デビュー20周年をさりげなくアピールしたMCから、その20年前に世界中を乱舞させたスマッシュヒット・チューン『Lit Up』のリフが鳴り響く。タンバリンを手にしたジョシュが客席のみならず、メンバーをも煽ってみせると、リズム隊のグルーヴがさらにパワフルに! 『Somebody Fucked With Me』そして『Right Now』でヒップホップ・フレーバーの効いたハードグルーヴを叩きつけ熱しきったところで、アルバム[15]収録のパワーポップ・チューン『Everything』。ダイナミックで爽やかなメロディのサビでは、もちろん会場中の大合唱となった。
新旧の楽曲を織り交ぜ、息をつかせぬ勢いで中盤までを牽引したBuckcherry。2017年にオリジナルギタリスト、キース・ネルソンが脱退し、現メンバーとなっての来日は初だが、スティーヴィー・D&ケヴィン・レントゲンのツインギターを含め、バンドのコンビネーションに不一致や問題など微塵も感じさせない。いやむしろ、4つの楽器による塊のようなグルーヴは、これまで最強と言ってもいいかもしれない。だがそこで際立って見えたのが、やはりこのバンドの中心人物であり、象徴と言えるジョシュの存在感だ。スリムな長身を揺らし、激しく叫びつつもどこかクールに映るその表情や動き。歌い上げるでもなく、まくしたてるでもなく、しゃがれたハスキーボイスでシニカルに歌いつつ、妖艶かつ危険な香りを振り撒くその様子は、まさにR&Rスターそのもの。そこへさらに近年は円熟味が加わって、独特のカリスマ性を漂わせている。長く喋るMCはなかったが、曲間で駆り立てるように客席を煽る彼の言葉に大きな歓声を上げて応える日本のファンの様子には、彼自身も満足げな表情を浮かべていた。
グルーヴィなR&R『Too Drunk to Fuck』では、2人のギタリストがワウペダルを駆使してエッジの効いたリズムを刻む。

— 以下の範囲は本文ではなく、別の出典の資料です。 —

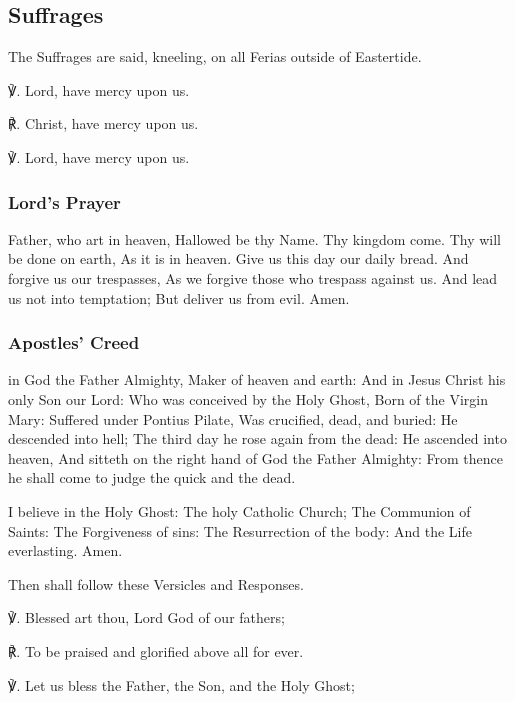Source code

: \begin{multicols}{2}
\subsection{Suffrages}
\begin{rubric}
	The Suffrages are said, kneeling, on all Ferias outside of Eastertide.
\end{rubric}
℣. Lord, have mercy upon us.

℟. Christ, have mercy upon us.

℣. Lord, have mercy upon us.

\subsubsection{Lord's Prayer}
 Father, who art in heaven, Hallowed be thy Name. Thy kingdom come. Thy will be done on earth, As it is in heaven. Give us this day our daily bread. And forgive us our trespasses, As we forgive those who trespass against us. And lead us not into temptation; But deliver us from evil. Amen.

\subsubsection{Apostles' Creed}
 in God the Father Almighty, Maker of heaven and earth:
    And in Jesus Christ his only Son our Lord: Who was conceived by the Holy Ghost, Born of the Virgin Mary: Suffered under Pontius Pilate, Was crucified, dead, and buried: He descended into hell; The third day he rose again from the dead: He ascended into heaven, And sitteth on the right hand of God the Father Almighty: From thence he shall come to judge the quick and the dead.\par
    I believe in the Holy Ghost: The holy Catholic Church; The Communion of Saints: The Forgiveness of sins: The Resurrection of the body: {} And the Life everlasting. Amen.

\begin{rubric}
	Then shall follow these Versicles and Responses.
\end{rubric}
℣. Blessed art thou, Lord God of our fathers;

℟. To be praised and glorified above all for ever.

℣. Let us bless the Father, the Son, and the Holy Ghost;


\end{multicols}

美しくダイナミックなバラード『Sorry』を挟み、前のめりなハードロック・チューン『Gluttony』でフロアをかき乱すと、ここからライヴはクライマックスに向けて突っ走る。2本のギターがユニゾンでリフを刻む『The Alarm』を叩きつけたあと、ジョシュがピョンピョンと跳ねるようにステップを踏みながら歌う、ケニー・ロギンスのカヴァー『Footloose』を披露。サプライズに大盛り上がりのところで、締めの『Crazy Bitch』をブチかます。赤と緑のライティングが狂乱のムードを演出する中、中盤ではジョシュが4人のメンバーを紹介しつつ、それぞれのソロパートで他のメンバーが揃いの横滑りステップを踏んで盛り上げた。
一旦、ステージから去ったものの、湧き上がる客席の手拍子にすぐさまメンバーが戻ってきた。グランドフィナーレ『Say Fuck It』。会場中が大きく飛び跳ねながら“SAY FUCK IT! SAY FUCK IT!”と叫ぶその声に、ステージ上の5人は、満面の笑顔を浮かべていた。
Buckcherryがこの20年の間に展開してきた変化には幅があり、それらを含めて構成されたこの日のライヴには、バラエティ感が溢れていた。サウンドの一部にはメンバーの入れ替わりが影響した部分もあるだろう。それでも根底にあるトラディショナルかつスリーズィなハードR&Rスタイルはいまだ顕在で、ロックシーンのトレンドがどう移り変わろうと、今後も変わらないように思える。その核はやはり、ジョシュという稀代のロックスターが持つパーソナリティにあると実感させられた夜だった。